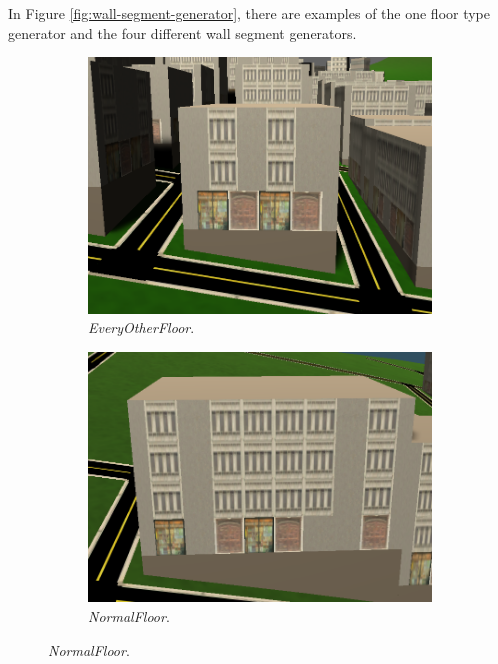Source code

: In Figure \ref{fig:wall-segment-generator}, there are examples of the one floor type generator and the four different wall segment generators.

\begin{figure}[H]
  \centering

  \begin{subfigure}[b]{0.25\textwidth}
    \includegraphics[width=\textwidth]{figure/building-every-other.PNG}
    \caption{\textit{EveryOtherFloor}.}
  \end{subfigure}
  \quad
  \begin{subfigure}[b]{0.25\textwidth}
    \includegraphics[width=\textwidth]{figure/building-normal.PNG}
    \caption{\textit{NormalFloor}.}
  \end{subfigure}

\end{figure}
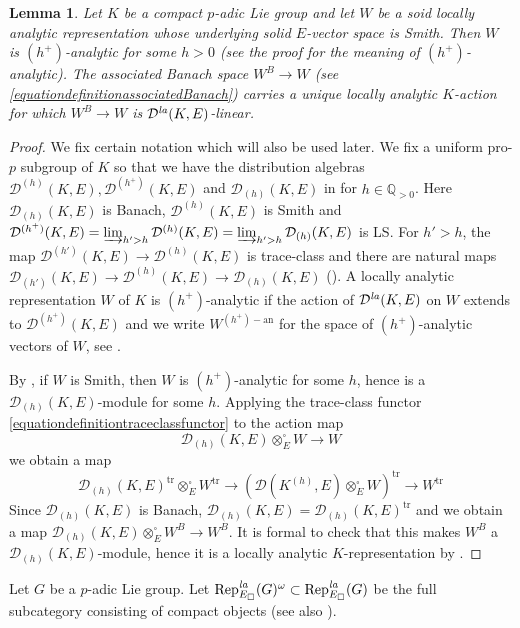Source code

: \documentclass[a4paper,10pt]{amsart}
\theoremstyle{remark}
\theoremstyle{definition}
\theoremstyle{plain}
\newtheorem{lemma}[theorem]{Lemma}
\numberwithin{equation}{section}
\newcommand{\bbQ}{{\mathbb Q}}
\newcommand{\calD}{{\mathcal D}}
\newcommand{\la}{{\it la}}
\newcommand{\Rep}{{\rm Rep}}
\newcommand{\trace}{\mathrm{tr}}
\begin{document}
\begin{lemma}\label{lem:Banachification-analytic}
Let $K$ be a compact $p$-adic Lie group and let $W$ be a
soid locally analytic representation whose underlying solid $E$-vector space is Smith. Then $W$ is $(h^+)$-analytic for some $h>0$ (see the proof for the meaning of $(h^+)$-analytic). The associated Banach space $W^B\rightarrow W$ (see \eqref{equationdefinitionassociatedBanach}) carries a unique locally analytic $K$-action for which $W^B\rightarrow W$ is
$\calD^{\la}(K,E)$-linear. 
\end{lemma}

\begin{proof}
We fix certain notation which will also be used later. We fix a uniform pro-$p$ subgroup of $K$ so that we have the distribution algebras $\calD^{(h)}(K,E), \calD^{(h^+)}(K,E)$  and $\calD_{(h)}(K,E)$ in \cite[\S~4.1.4]{rodrigues2022solid} for $h\in \bbQ_{>0}$. Here $\calD_{(h)}(K,E)$ is Banach, $\calD^{(h)}(K,E)$ is Smith and $\calD^{(h^+)}(K,E)=\varinjlim_{h'>h}\calD^{(h)}(K,E)=\varinjlim_{h'>h}\calD_{(h)}(K,E)$ is LS. For $h'>h$, the map $\calD^{(h')}(K,E)\rightarrow \calD^{(h)}(K,E)$ is trace-class and there are natural maps $\calD_{(h')}(K,E)\rightarrow \calD^{(h)}(K,E)\rightarrow \calD_{(h)}(K,E)$ (\cite[Cor.~4.18]{rodrigues2022solid}). A locally analytic representation $W$ of $K$ is $(h^+)$-analytic if the action of $\calD^{\la}(K,E)$ on $W$ extends to $\calD^{(h^+)}(K,E)$ and we write $W^{(h^+)-\mathrm{an}}$ for the space of $(h^+)$-analytic vectors of $W$, see \cite[Def.~4.29, Thm.~4.36]{rodrigues2022solid}. 

By \cite[Prop.~4.41]{rodrigues2022solid}, if $W$ is Smith, then $W$ is $(h^+)$-analytic for some $h$, hence is a $\calD_{(h)}(K,E)$-module for some $h$. Applying the trace-class functor \eqref{equationdefinitiontraceclassfunctor} to the action map 
\[\calD_{(h)}(K,E)\otimes_{E}^{\square}W\rightarrow W\] 
we obtain a map
\[
	\calD_{(h)}(K,E)^\trace\otimes_{E}^{\square}W^\trace\rightarrow (\calD(K^{(h)},E)\otimes_{E}^{\square}W)^\trace
 \rightarrow W^\trace
\]
Since $\calD_{(h)}(K,E)$ is Banach, $\calD_{(h)}(K,E)=\calD_{(h)}(K,E)^\trace$ and we obtain a map $\calD_{(h)}(K,E)\otimes_E^{\square}W^B\rightarrow W^B$. It is formal to check that this makes $W^B$ a $\calD_{(h)}(K,E)$-module, hence it is a locally analytic $K$-representation by \cite[Thm.~4.36]{rodrigues2022solid}. 
\end{proof}
Let $G$ be a $p$-adic Lie group. Let $\Rep^{\la}_{E_{\square}}(G)^{\omega}\subset \Rep^{\la}_{E_{\square}}(G)$ be the full subcategory consisting of compact objects \cite[\href{https://stacks.math.columbia.edu/tag/07LS}{Tag 07LS}]{stacks-project} (see also \cite[Prop.~1.4.4.1(3)]{lurie2017higher}).
\end{document}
■ ■ ■ ■ ■
▸ **Exercise objective**:
Restate the data above word for word. Skip every picture.

▸ **Written response**:
Source code

: In Figure \ref{fig:wall-segment-generator}, there are examples of the one floor type generator and the four different wall segment generators.

\begin{figure}[H]
  \centering

  \begin{subfigure}[b]{0.25\textwidth}
    \includegraphics[width=\textwidth]{figure/building-every-other.PNG}
    \caption{\textit{EveryOtherFloor}.}
  \end{subfigure}
  \quad
  \begin{subfigure}[b]{0.25\textwidth}
    \includegraphics[width=\textwidth]{figure/building-normal.PNG}
    \caption{\textit{NormalFloor}.}
  \end{subfigure}

\end{figure}
Source code

: \documentclass[a4paper,10pt]{amsart}
\theoremstyle{remark}
\theoremstyle{definition}
\theoremstyle{plain}
\newtheorem{lemma}[theorem]{Lemma}
\numberwithin{equation}{section}
\newcommand{\bbQ}{{\mathbb Q}}
\newcommand{\calD}{{\mathcal D}}
\newcommand{\la}{{\it la}}
\newcommand{\Rep}{{\rm Rep}}
\newcommand{\trace}{\mathrm{tr}}
\begin{document}
\begin{lemma}\label{lem:Banachification-analytic}
Let $K$ be a compact $p$-adic Lie group and let $W$ be a
soid locally analytic representation whose underlying solid $E$-vector space is Smith. Then $W$ is $(h^+)$-analytic for some $h>0$ (see the proof for the meaning of $(h^+)$-analytic). The associated Banach space $W^B\rightarrow W$ (see \eqref{equationdefinitionassociatedBanach}) carries a unique locally analytic $K$-action for which $W^B\rightarrow W$ is
$\calD^{\la}(K,E)$-linear. 
\end{lemma}

\begin{proof}
We fix certain notation which will also be used later. We fix a uniform pro-$p$ subgroup of $K$ so that we have the distribution algebras $\calD^{(h)}(K,E), \calD^{(h^+)}(K,E)$  and $\calD_{(h)}(K,E)$ in \cite[\S~4.1.4]{rodrigues2022solid} for $h\in \bbQ_{>0}$. Here $\calD_{(h)}(K,E)$ is Banach, $\calD^{(h)}(K,E)$ is Smith and $\calD^{(h^+)}(K,E)=\varinjlim_{h'>h}\calD^{(h)}(K,E)=\varinjlim_{h'>h}\calD_{(h)}(K,E)$ is LS. For $h'>h$, the map $\calD^{(h')}(K,E)\rightarrow \calD^{(h)}(K,E)$ is trace-class and there are natural maps $\calD_{(h')}(K,E)\rightarrow \calD^{(h)}(K,E)\rightarrow \calD_{(h)}(K,E)$ (\cite[Cor.~4.18]{rodrigues2022solid}). A locally analytic representation $W$ of $K$ is $(h^+)$-analytic if the action of $\calD^{\la}(K,E)$ on $W$ extends to $\calD^{(h^+)}(K,E)$ and we write $W^{(h^+)-\mathrm{an}}$ for the space of $(h^+)$-analytic vectors of $W$, see \cite[Def.~4.29, Thm.~4.36]{rodrigues2022solid}. 

By \cite[Prop.~4.41]{rodrigues2022solid}, if $W$ is Smith, then $W$ is $(h^+)$-analytic for some $h$, hence is a $\calD_{(h)}(K,E)$-module for some $h$. Applying the trace-class functor \eqref{equationdefinitiontraceclassfunctor} to the action map 
\[\calD_{(h)}(K,E)\otimes_{E}^{\square}W\rightarrow W\] 
we obtain a map
\[
	\calD_{(h)}(K,E)^\trace\otimes_{E}^{\square}W^\trace\rightarrow (\calD(K^{(h)},E)\otimes_{E}^{\square}W)^\trace
 \rightarrow W^\trace
\]
Since $\calD_{(h)}(K,E)$ is Banach, $\calD_{(h)}(K,E)=\calD_{(h)}(K,E)^\trace$ and we obtain a map $\calD_{(h)}(K,E)\otimes_E^{\square}W^B\rightarrow W^B$. It is formal to check that this makes $W^B$ a $\calD_{(h)}(K,E)$-module, hence it is a locally analytic $K$-representation by \cite[Thm.~4.36]{rodrigues2022solid}. 
\end{proof}
Let $G$ be a $p$-adic Lie group. Let $\Rep^{\la}_{E_{\square}}(G)^{\omega}\subset \Rep^{\la}_{E_{\square}}(G)$ be the full subcategory consisting of compact objects \cite[\href{https://stacks.math.columbia.edu/tag/07LS}{Tag 07LS}]{stacks-project} (see also \cite[Prop.~1.4.4.1(3)]{lurie2017higher}).
\end{document}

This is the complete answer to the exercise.